*Data records:*
== Segment start ==

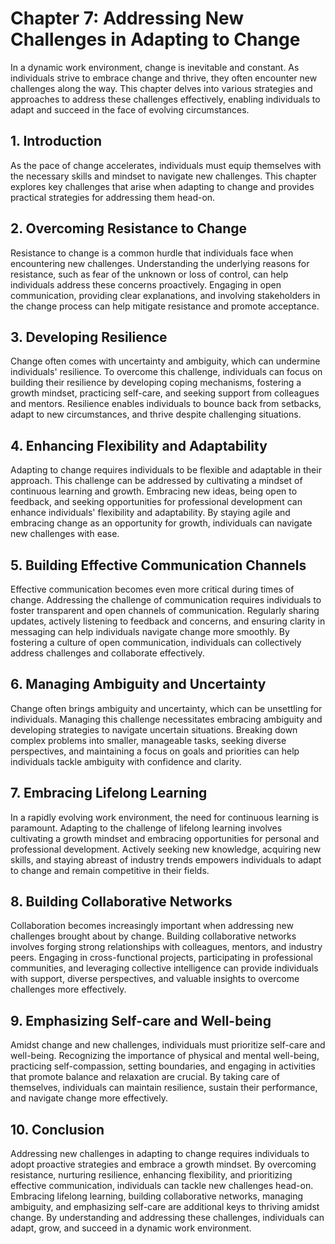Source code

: Chapter 7: Addressing New Challenges in Adapting to Change
==========================================================

In a dynamic work environment, change is inevitable and constant. As individuals strive to embrace change and thrive, they often encounter new challenges along the way. This chapter delves into various strategies and approaches to address these challenges effectively, enabling individuals to adapt and succeed in the face of evolving circumstances.

**1. Introduction**
-------------------

As the pace of change accelerates, individuals must equip themselves with the necessary skills and mindset to navigate new challenges. This chapter explores key challenges that arise when adapting to change and provides practical strategies for addressing them head-on.

**2. Overcoming Resistance to Change**
--------------------------------------

Resistance to change is a common hurdle that individuals face when encountering new challenges. Understanding the underlying reasons for resistance, such as fear of the unknown or loss of control, can help individuals address these concerns proactively. Engaging in open communication, providing clear explanations, and involving stakeholders in the change process can help mitigate resistance and promote acceptance.

**3. Developing Resilience**
----------------------------

Change often comes with uncertainty and ambiguity, which can undermine individuals' resilience. To overcome this challenge, individuals can focus on building their resilience by developing coping mechanisms, fostering a growth mindset, practicing self-care, and seeking support from colleagues and mentors. Resilience enables individuals to bounce back from setbacks, adapt to new circumstances, and thrive despite challenging situations.

**4. Enhancing Flexibility and Adaptability**
---------------------------------------------

Adapting to change requires individuals to be flexible and adaptable in their approach. This challenge can be addressed by cultivating a mindset of continuous learning and growth. Embracing new ideas, being open to feedback, and seeking opportunities for professional development can enhance individuals' flexibility and adaptability. By staying agile and embracing change as an opportunity for growth, individuals can navigate new challenges with ease.

**5. Building Effective Communication Channels**
------------------------------------------------

Effective communication becomes even more critical during times of change. Addressing the challenge of communication requires individuals to foster transparent and open channels of communication. Regularly sharing updates, actively listening to feedback and concerns, and ensuring clarity in messaging can help individuals navigate change more smoothly. By fostering a culture of open communication, individuals can collectively address challenges and collaborate effectively.

**6. Managing Ambiguity and Uncertainty**
-----------------------------------------

Change often brings ambiguity and uncertainty, which can be unsettling for individuals. Managing this challenge necessitates embracing ambiguity and developing strategies to navigate uncertain situations. Breaking down complex problems into smaller, manageable tasks, seeking diverse perspectives, and maintaining a focus on goals and priorities can help individuals tackle ambiguity with confidence and clarity.

**7. Embracing Lifelong Learning**
----------------------------------

In a rapidly evolving work environment, the need for continuous learning is paramount. Adapting to the challenge of lifelong learning involves cultivating a growth mindset and embracing opportunities for personal and professional development. Actively seeking new knowledge, acquiring new skills, and staying abreast of industry trends empowers individuals to adapt to change and remain competitive in their fields.

**8. Building Collaborative Networks**
--------------------------------------

Collaboration becomes increasingly important when addressing new challenges brought about by change. Building collaborative networks involves forging strong relationships with colleagues, mentors, and industry peers. Engaging in cross-functional projects, participating in professional communities, and leveraging collective intelligence can provide individuals with support, diverse perspectives, and valuable insights to overcome challenges more effectively.

**9. Emphasizing Self-care and Well-being**
-------------------------------------------

Amidst change and new challenges, individuals must prioritize self-care and well-being. Recognizing the importance of physical and mental well-being, practicing self-compassion, setting boundaries, and engaging in activities that promote balance and relaxation are crucial. By taking care of themselves, individuals can maintain resilience, sustain their performance, and navigate change more effectively.

**10. Conclusion**
------------------

Addressing new challenges in adapting to change requires individuals to adopt proactive strategies and embrace a growth mindset. By overcoming resistance, nurturing resilience, enhancing flexibility, and prioritizing effective communication, individuals can tackle new challenges head-on. Embracing lifelong learning, building collaborative networks, managing ambiguity, and emphasizing self-care are additional keys to thriving amidst change. By understanding and addressing these challenges, individuals can adapt, grow, and succeed in a dynamic work environment.
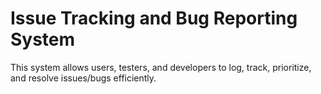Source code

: # Issue Tracking and Bug Reporting System

This system allows users, testers, and developers to log, track, prioritize, and resolve issues/bugs efficiently.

== Segment end ==

*TASK OBJECTIVE:* Every record is to be repeated exactly, and no picture is carried over.

*YOUR SOLUTION:*
Source code

: Chapter 7: Addressing New Challenges in Adapting to Change
==========================================================

In a dynamic work environment, change is inevitable and constant. As individuals strive to embrace change and thrive, they often encounter new challenges along the way. This chapter delves into various strategies and approaches to address these challenges effectively, enabling individuals to adapt and succeed in the face of evolving circumstances.

**1. Introduction**
-------------------

As the pace of change accelerates, individuals must equip themselves with the necessary skills and mindset to navigate new challenges. This chapter explores key challenges that arise when adapting to change and provides practical strategies for addressing them head-on.

**2. Overcoming Resistance to Change**
--------------------------------------

Resistance to change is a common hurdle that individuals face when encountering new challenges. Understanding the underlying reasons for resistance, such as fear of the unknown or loss of control, can help individuals address these concerns proactively. Engaging in open communication, providing clear explanations, and involving stakeholders in the change process can help mitigate resistance and promote acceptance.

**3. Developing Resilience**
----------------------------

Change often comes with uncertainty and ambiguity, which can undermine individuals' resilience. To overcome this challenge, individuals can focus on building their resilience by developing coping mechanisms, fostering a growth mindset, practicing self-care, and seeking support from colleagues and mentors. Resilience enables individuals to bounce back from setbacks, adapt to new circumstances, and thrive despite challenging situations.

**4. Enhancing Flexibility and Adaptability**
---------------------------------------------

Adapting to change requires individuals to be flexible and adaptable in their approach. This challenge can be addressed by cultivating a mindset of continuous learning and growth. Embracing new ideas, being open to feedback, and seeking opportunities for professional development can enhance individuals' flexibility and adaptability. By staying agile and embracing change as an opportunity for growth, individuals can navigate new challenges with ease.

**5. Building Effective Communication Channels**
------------------------------------------------

Effective communication becomes even more critical during times of change. Addressing the challenge of communication requires individuals to foster transparent and open channels of communication. Regularly sharing updates, actively listening to feedback and concerns, and ensuring clarity in messaging can help individuals navigate change more smoothly. By fostering a culture of open communication, individuals can collectively address challenges and collaborate effectively.

**6. Managing Ambiguity and Uncertainty**
-----------------------------------------

Change often brings ambiguity and uncertainty, which can be unsettling for individuals. Managing this challenge necessitates embracing ambiguity and developing strategies to navigate uncertain situations. Breaking down complex problems into smaller, manageable tasks, seeking diverse perspectives, and maintaining a focus on goals and priorities can help individuals tackle ambiguity with confidence and clarity.

**7. Embracing Lifelong Learning**
----------------------------------

In a rapidly evolving work environment, the need for continuous learning is paramount. Adapting to the challenge of lifelong learning involves cultivating a growth mindset and embracing opportunities for personal and professional development. Actively seeking new knowledge, acquiring new skills, and staying abreast of industry trends empowers individuals to adapt to change and remain competitive in their fields.

**8. Building Collaborative Networks**
--------------------------------------

Collaboration becomes increasingly important when addressing new challenges brought about by change. Building collaborative networks involves forging strong relationships with colleagues, mentors, and industry peers. Engaging in cross-functional projects, participating in professional communities, and leveraging collective intelligence can provide individuals with support, diverse perspectives, and valuable insights to overcome challenges more effectively.

**9. Emphasizing Self-care and Well-being**
-------------------------------------------

Amidst change and new challenges, individuals must prioritize self-care and well-being. Recognizing the importance of physical and mental well-being, practicing self-compassion, setting boundaries, and engaging in activities that promote balance and relaxation are crucial. By taking care of themselves, individuals can maintain resilience, sustain their performance, and navigate change more effectively.

**10. Conclusion**
------------------

Addressing new challenges in adapting to change requires individuals to adopt proactive strategies and embrace a growth mindset. By overcoming resistance, nurturing resilience, enhancing flexibility, and prioritizing effective communication, individuals can tackle new challenges head-on. Embracing lifelong learning, building collaborative networks, managing ambiguity, and emphasizing self-care are additional keys to thriving amidst change. By understanding and addressing these challenges, individuals can adapt, grow, and succeed in a dynamic work environment.
Source code

: # Issue Tracking and Bug Reporting System

This system allows users, testers, and developers to log, track, prioritize, and resolve issues/bugs efficiently.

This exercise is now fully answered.